I didn’t go to bed that night thinking that it was an amazing day. I have come to enjoy those little charged-up moments and connected comforts as a part of life. Sure, they’re a great part of life, but their also familiar and reliable. Expected.
But when I woke up in the middle of the night my mind flashed my day’s easy enjoyments against the backdrop of the harsh arid landscape that I see every day in the lives of the porn junkies I love and try to help.
The effect of a poem about a wrinkled old one-and-only lingers for a decade and counting. The effect of the best porn we’ve ever seen lingers for a few minutes, and then we need something else, something more.
In our culture, which so prizes beauty and youth, it may seem downright odd that an aging couple could be more and more pleased by each other as the years pass. Nonetheless, it’s a phenomenon that doesn’t peter out in middle age. If you know a handful of elderly couples, think about those among them who are still intensely drawn to one another. Watching them is evidence enough that attraction is not primarily based on attractiveness.

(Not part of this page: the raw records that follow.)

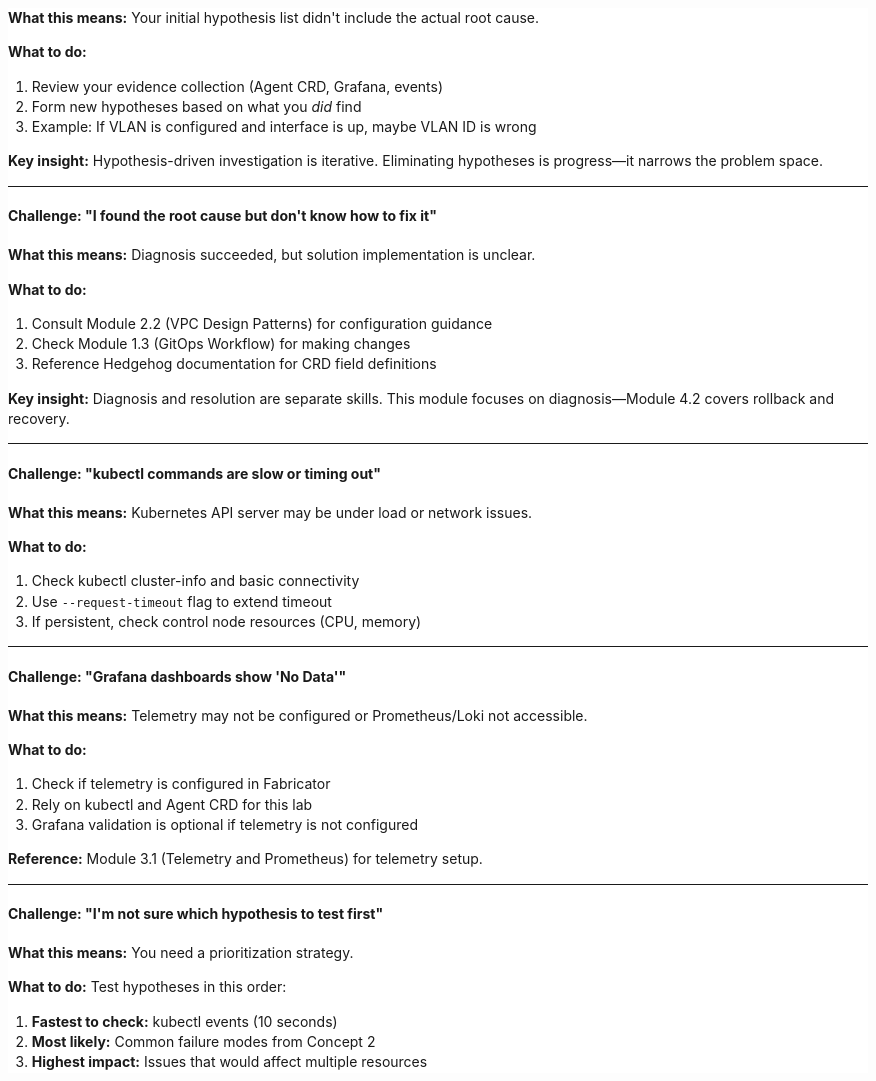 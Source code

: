 **What this means:** Your initial hypothesis list didn't include the actual root cause.

**What to do:**
1. Review your evidence collection (Agent CRD, Grafana, events)
2. Form new hypotheses based on what you *did* find
3. Example: If VLAN is configured and interface is up, maybe VLAN ID is wrong

**Key insight:** Hypothesis-driven investigation is iterative. Eliminating hypotheses is progress—it narrows the problem space.

---

#### Challenge: "I found the root cause but don't know how to fix it"

**What this means:** Diagnosis succeeded, but solution implementation is unclear.

**What to do:**
1. Consult Module 2.2 (VPC Design Patterns) for configuration guidance
2. Check Module 1.3 (GitOps Workflow) for making changes
3. Reference Hedgehog documentation for CRD field definitions

**Key insight:** Diagnosis and resolution are separate skills. This module focuses on diagnosis—Module 4.2 covers rollback and recovery.

---

#### Challenge: "kubectl commands are slow or timing out"

**What this means:** Kubernetes API server may be under load or network issues.

**What to do:**
1. Check kubectl cluster-info and basic connectivity
2. Use `--request-timeout` flag to extend timeout
3. If persistent, check control node resources (CPU, memory)

---

#### Challenge: "Grafana dashboards show 'No Data'"

**What this means:** Telemetry may not be configured or Prometheus/Loki not accessible.

**What to do:**
1. Check if telemetry is configured in Fabricator
2. Rely on kubectl and Agent CRD for this lab
3. Grafana validation is optional if telemetry is not configured

**Reference:** Module 3.1 (Telemetry and Prometheus) for telemetry setup.

---

#### Challenge: "I'm not sure which hypothesis to test first"

**What this means:** You need a prioritization strategy.

**What to do:**
Test hypotheses in this order:
1. **Fastest to check:** kubectl events (10 seconds)
2. **Most likely:** Common failure modes from Concept 2
3. **Highest impact:** Issues that would affect multiple resources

While this phenomenon remains fertile ground for poets, the inner workings of this magic have also been scrutinized by scientists. We know that the brain’s dopamine pleasure system can be desensitized over time if it is subjected to addictive levels of sexual stimulation. Which hints that the converse is true: it can remain highly sensitized among monogamous individuals who reserve their lust for their one and only.
Not only that, but another potent chemical is at work here as well. Oxytocin is like relationship super-glue. To compare: a dump of dopamine is the reward our brains give us for finding something new and exciting, but it can quickly dissipate and leave us hankering. Oxytocin, on the other hand, is the gift our brain gives us that keeps on giving. Unlike dopamine, we get more oxytocin when we’re with someone familiar and beloved. (Oxytocin is released in breastfeeding mothers and their infants, and you won’t see either of them looking around for a new and more exciting partner.)
While we become desensitized and less affected by dopamine over time, our sensitivity to oxytocin is heightened over time. Seeing, touching, and hearing a devoted partner gains more and more power over time to trigger the release of this chemical. A ninety-year-old woman walks into the room and her husband can’t hold back a sigh. “You can see why I love her!” The rest of us think, “Well, actually…no.” But there’s no doubting his sincerity.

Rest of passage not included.